ABOUT ISIS and ROCHE Roche and Isis are collaborating to develop antisense drugs to treat HD. The alliance combines Isis' antisense expertise with Roche's scientific knowledge in developing neurodegenerative therapeutics. With the initiation of the Phase 1/2a study for ISIS-HTT
Rx, Isis earned a $22 million milestone payment from Roche. To date, Isis has earned $52 million in upfront and milestone payments from its relationship with Roche
and is eligible to earn additional milestone payments as the drug
progresses in development, as well as royalties on sales of ISIS-HTT
Rx if it is commercialized. Roche has the option to license ISIS-HTT
Rx
from Isis through the completion of the Phase 1/2a study. Prior to
option exercise, Isis is responsible for the discovery and development
of ISIS-HTT
Rx. If Roche exercises its option, it
will assume responsibility for global development, regulatory and
commercialization activities for the drug.
CHDI Foundation, Inc. provided financial and scientific
support to Isis' HD drug discovery program through a development
collaboration with Isis. Over time, CHDI will be reimbursed for its
support of Isis' program out of milestone payments received by Isis.

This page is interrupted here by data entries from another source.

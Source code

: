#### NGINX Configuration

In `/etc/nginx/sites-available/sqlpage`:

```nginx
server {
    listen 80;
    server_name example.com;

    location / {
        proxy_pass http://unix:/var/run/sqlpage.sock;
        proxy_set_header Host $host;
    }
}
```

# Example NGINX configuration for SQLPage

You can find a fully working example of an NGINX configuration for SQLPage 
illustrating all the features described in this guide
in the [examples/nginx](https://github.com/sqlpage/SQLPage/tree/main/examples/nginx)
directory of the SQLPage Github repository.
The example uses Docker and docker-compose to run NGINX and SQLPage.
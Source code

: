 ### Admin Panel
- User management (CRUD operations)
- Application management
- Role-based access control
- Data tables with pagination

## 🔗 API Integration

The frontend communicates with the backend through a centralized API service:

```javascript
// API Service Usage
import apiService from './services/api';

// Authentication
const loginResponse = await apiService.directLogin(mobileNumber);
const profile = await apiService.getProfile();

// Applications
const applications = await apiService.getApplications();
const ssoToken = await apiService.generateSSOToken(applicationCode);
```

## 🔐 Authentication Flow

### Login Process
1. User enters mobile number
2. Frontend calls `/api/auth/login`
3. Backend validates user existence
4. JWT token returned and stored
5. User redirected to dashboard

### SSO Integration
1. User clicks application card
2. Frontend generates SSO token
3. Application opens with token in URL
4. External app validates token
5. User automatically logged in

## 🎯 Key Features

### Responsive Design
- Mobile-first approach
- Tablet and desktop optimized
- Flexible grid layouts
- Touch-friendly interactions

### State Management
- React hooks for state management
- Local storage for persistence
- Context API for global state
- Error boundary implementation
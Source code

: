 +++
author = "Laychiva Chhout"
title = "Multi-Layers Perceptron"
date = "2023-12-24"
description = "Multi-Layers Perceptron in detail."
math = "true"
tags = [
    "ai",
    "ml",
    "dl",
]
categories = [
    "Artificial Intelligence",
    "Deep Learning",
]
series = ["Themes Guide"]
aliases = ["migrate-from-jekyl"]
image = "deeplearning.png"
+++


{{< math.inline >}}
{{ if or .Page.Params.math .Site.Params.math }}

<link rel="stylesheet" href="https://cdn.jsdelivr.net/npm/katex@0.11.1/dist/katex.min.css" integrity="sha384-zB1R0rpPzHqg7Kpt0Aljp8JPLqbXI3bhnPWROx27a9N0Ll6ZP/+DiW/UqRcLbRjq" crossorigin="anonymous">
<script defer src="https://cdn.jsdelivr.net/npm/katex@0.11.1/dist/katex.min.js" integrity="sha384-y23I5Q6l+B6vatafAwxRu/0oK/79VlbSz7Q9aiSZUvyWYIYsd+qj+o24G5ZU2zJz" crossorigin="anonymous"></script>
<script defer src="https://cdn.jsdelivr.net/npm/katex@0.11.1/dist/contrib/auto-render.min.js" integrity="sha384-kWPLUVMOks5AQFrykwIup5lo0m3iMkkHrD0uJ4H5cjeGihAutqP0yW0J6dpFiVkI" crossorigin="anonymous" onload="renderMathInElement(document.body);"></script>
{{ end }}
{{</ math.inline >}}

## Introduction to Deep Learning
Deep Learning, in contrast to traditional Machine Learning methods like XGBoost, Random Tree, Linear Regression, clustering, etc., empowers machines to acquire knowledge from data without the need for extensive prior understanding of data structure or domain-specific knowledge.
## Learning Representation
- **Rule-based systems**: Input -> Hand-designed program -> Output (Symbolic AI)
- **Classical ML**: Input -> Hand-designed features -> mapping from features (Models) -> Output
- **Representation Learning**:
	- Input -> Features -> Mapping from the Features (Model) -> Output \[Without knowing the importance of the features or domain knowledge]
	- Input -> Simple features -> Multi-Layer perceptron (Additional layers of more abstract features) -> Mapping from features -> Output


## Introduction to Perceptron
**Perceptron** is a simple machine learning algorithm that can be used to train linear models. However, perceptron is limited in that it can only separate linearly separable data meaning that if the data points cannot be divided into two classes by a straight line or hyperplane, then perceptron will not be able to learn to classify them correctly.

ABOUT ISIS-HTTRx and Huntington's Disease ISIS-HTT
Rx is a Gen. 2.0+ antisense drug in development for the treatment of Huntington's disease. ISIS-HTT
Rx is
designed to reduce the production of all forms of the huntingtin
protein, which is the protein responsible for HD. As such, ISIS-HTT
Rx offers
a unique approach to treat all patients with HD. HD is a rare genetic,
progressive neurological disease resulting in deterioration in mental
abilities and physical control. HD is referred to as a triplet repeat
disorder, and is one of a large family of genetic diseases in which
certain gene sequences are mistakenly repeated. In HD, the gene that
encodes for the HTT protein contains a trinucleotide sequence that is
repeated in the gene more than 36 times. The resulting HTT protein is
toxic and gradually damages neurons in the brain. Symptoms of HD usually
appear between the ages of 30 to 50 years, and continually worsen over a
10 to 25 year period. Ultimately, the weakened individual succumbs to
pneumonia, heart failure or other complications. Presently, there is no
effective disease modifying treatment, and current approaches only focus
on managing the severity of some disease symptoms.